Hozuki wstał i przybił ze mną piątkę. Zaskoczona jego gestem, stałam w bezruchu oczekując dalszych wydarzeń.
 - Mamy jeszcze tyle czasu, że na pewno zdążę poznać - mruknął tajemniczo. - A teraz siadaj. Nie mogę patrzyć na ciebie w pozycji stojącej.
 - Tak brzydko wyglądam?
 - Chciałabyś - prychnął. - Mam w głowie wizje twoich przyszłych narzekań na bolące nogi, to tyle.

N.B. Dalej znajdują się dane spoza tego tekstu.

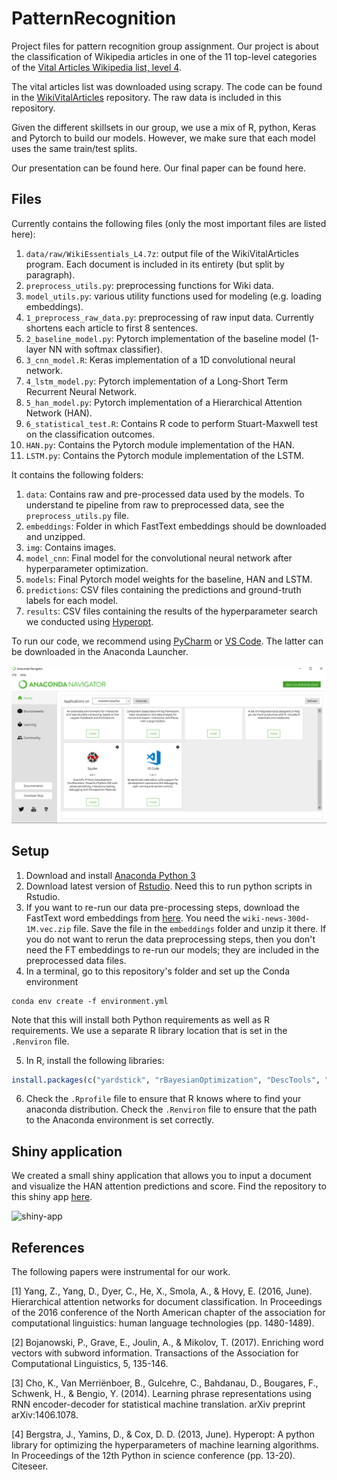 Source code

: # PatternRecognition

Project files for pattern recognition group assignment. Our project is about the classification of Wikipedia articles in one of the 11 top-level categories of the [Vital Articles Wikipedia list, level 4](https://en.wikipedia.org/wiki/Wikipedia:Vital_articles/Level/4).

The vital articles list was downloaded using scrapy. The code can be found in the [WikiVitalArticles](https://github.com/JasperHG90/WikiVitalArticles) repository. The raw data is included in this repository.

Given the different skillsets in our group, we use a mix of R, python, Keras and Pytorch to build our models. However, we make sure that each model uses the same train/test splits.

Our presentation can be found here. Our final paper can be found here.

## Files

Currently contains the following files (only the most important files are listed here):

1. `data/raw/WikiEssentials_L4.7z`: output file of the WikiVitalArticles program. Each document is included in its entirety (but split by paragraph).  
2. `preprocess_utils.py`: preprocessing functions for Wiki data.
3. `model_utils.py`: various utility functions used for modeling (e.g. loading embeddings).
4. `1_preprocess_raw_data.py`: preprocessing of raw input data. Currently shortens each article to first 8 sentences. 
5. `2_baseline_model.py`: Pytorch implementation of the baseline model (1-layer NN with softmax classifier). 
6. `3_cnn_model.R`: Keras implementation of a 1D convolutional neural network.
7. `4_lstm_model.py`: Pytorch implementation of a Long-Short Term Recurrent Neural Network.
8. `5_han_model.py`: Pytorch implementation of a Hierarchical Attention Network (HAN).
9. `6_statistical_test.R`: Contains R code to perform Stuart-Maxwell test on the classification outcomes.
10. `HAN.py`: Contains the Pytorch module implementation of the HAN.
11. `LSTM.py`: Contains the Pytorch module implementation of the LSTM.

It contains the following folders:

1. `data`: Contains raw and pre-processed data used by the models. To understand te pipeline from raw to preprocessed data, see the `preprocess_utils.py` file.
2. `embeddings`: Folder in which FastText embeddings should be downloaded and unzipped.
3. `img`: Contains images.
4. `model_cnn`: Final model for the convolutional neural network after hyperparameter optimization.
5. `models`: Final Pytorch model weights for the baseline, HAN and LSTM.
6. `predictions`: CSV files containing the predictions and ground-truth labels for each model.
7. `results`: CSV files containing the results of the hyperparameter search we conducted using [Hyperopt](https://github.com/hyperopt/hyperopt).

To run our code, we recommend using [PyCharm](https://www.jetbrains.com/pycharm/) or [VS Code](https://code.visualstudio.com/). The latter can be downloaded in the Anaconda Launcher.

![anaconda-vscode](img/AL.PNG)

## Setup

1. Download and install [Anaconda Python 3](https://www.anaconda.com/distribution/)
2. Download latest version of [Rstudio](https://rstudio.com/products/rstudio/download/). Need this to run python scripts in Rstudio.
3. If you want to re-run our data pre-processing steps, download the FastText word embeddings from [here](https://fasttext.cc/docs/en/english-vectors.html). You need the `wiki-news-300d-1M.vec.zip` file. Save the file in the `embeddings` folder and unzip it there. If you do not want to rerun the data preprocessing steps, then you don't need the FT embeddings to re-run our models; they are included in the preprocessed data files. 
4. In a terminal, go to this repository's folder and set up the Conda environment

```shell
conda env create -f environment.yml
```

Note that this will install both Python requirements as well as R requirements. We use a separate R library location that is set in the `.Renviron` file.

5. In R, install the following libraries:

```r
install.packages(c("yardstick", "rBayesianOptimization", "DescTools", "ggExtra"))
```

6. Check the `.Rprofile` file to ensure that R knows where to find your anaconda distribution. Check the `.Renviron` file to ensure that the path to the Anaconda environment is set correctly.

## Shiny application

We created a small shiny application that allows you to input a document and visualize the HAN attention predictions and score. Find the repository to this shiny app [here](https://github.com/JasperHG90/shiny_han).

![shiny-app](img/shiny.gif)

## References

The following papers were instrumental for our work.

[1] Yang, Z., Yang, D., Dyer, C., He, X., Smola, A., & Hovy, E. (2016, June). Hierarchical attention networks for document classification. In Proceedings of the 2016 conference of the North American chapter of the association for computational linguistics: human language technologies (pp. 1480-1489).

[2] Bojanowski, P., Grave, E., Joulin, A., & Mikolov, T. (2017). Enriching word vectors with subword information. Transactions of the Association for Computational Linguistics, 5, 135-146.

[3] Cho, K., Van Merriënboer, B., Gulcehre, C., Bahdanau, D., Bougares, F., Schwenk, H., & Bengio, Y. (2014). Learning phrase representations using RNN encoder-decoder for statistical machine translation. arXiv preprint arXiv:1406.1078.

[4] Bergstra, J., Yamins, D., & Cox, D. D. (2013, June). Hyperopt: A python library for optimizing the hyperparameters of machine learning algorithms. In Proceedings of the 12th Python in science conference (pp. 13-20). Citeseer.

 - Dobrze, już dobrze - poddałam się i z kamienną twarzą usadowiłam się na krześle. Dopiero, kiedy podniosłam wzrok zauważyłam, iż każdy członek organizacji pożerał mnie swoim charakterystycznym spojrzeniem. Wzruszyłam ramionami i z triumfem położyłam obie ręce na stole. Nigdy nie siedziałam tu w takim towarzystwie, w takiej atmosferze i w takiej chwili. Może uda mi się poznać jakieś tajemnice Taki, a ponadto dowiedzieć się coś więcej o Madarze.
Spojrzałam na Sasuke. Do głowy by mi nie przyszło, że są rodziną, chociaż już na pierwszy rzut oka widziałam między nimi pewne podobieństwo...
 - Idiotka - skomentowała Karin na końcu, krzyżując ręce na piersiach. Tym razem darowałam jej i zlekceważyłam tę uwagę. Uchiha odchrząknął dostojnie zaraz po tym, gdy zaprzestał obrzucania dziewczyny mordem w swych oczach.
 - A więc skoro jesteśmy już wszyscy, mam wam do przekazania ważną wiadomość. Za kilka dni czeka nas kolejne zadanie, jednak tym razem jego pierwsza część zalicza się do tych trudniejszych.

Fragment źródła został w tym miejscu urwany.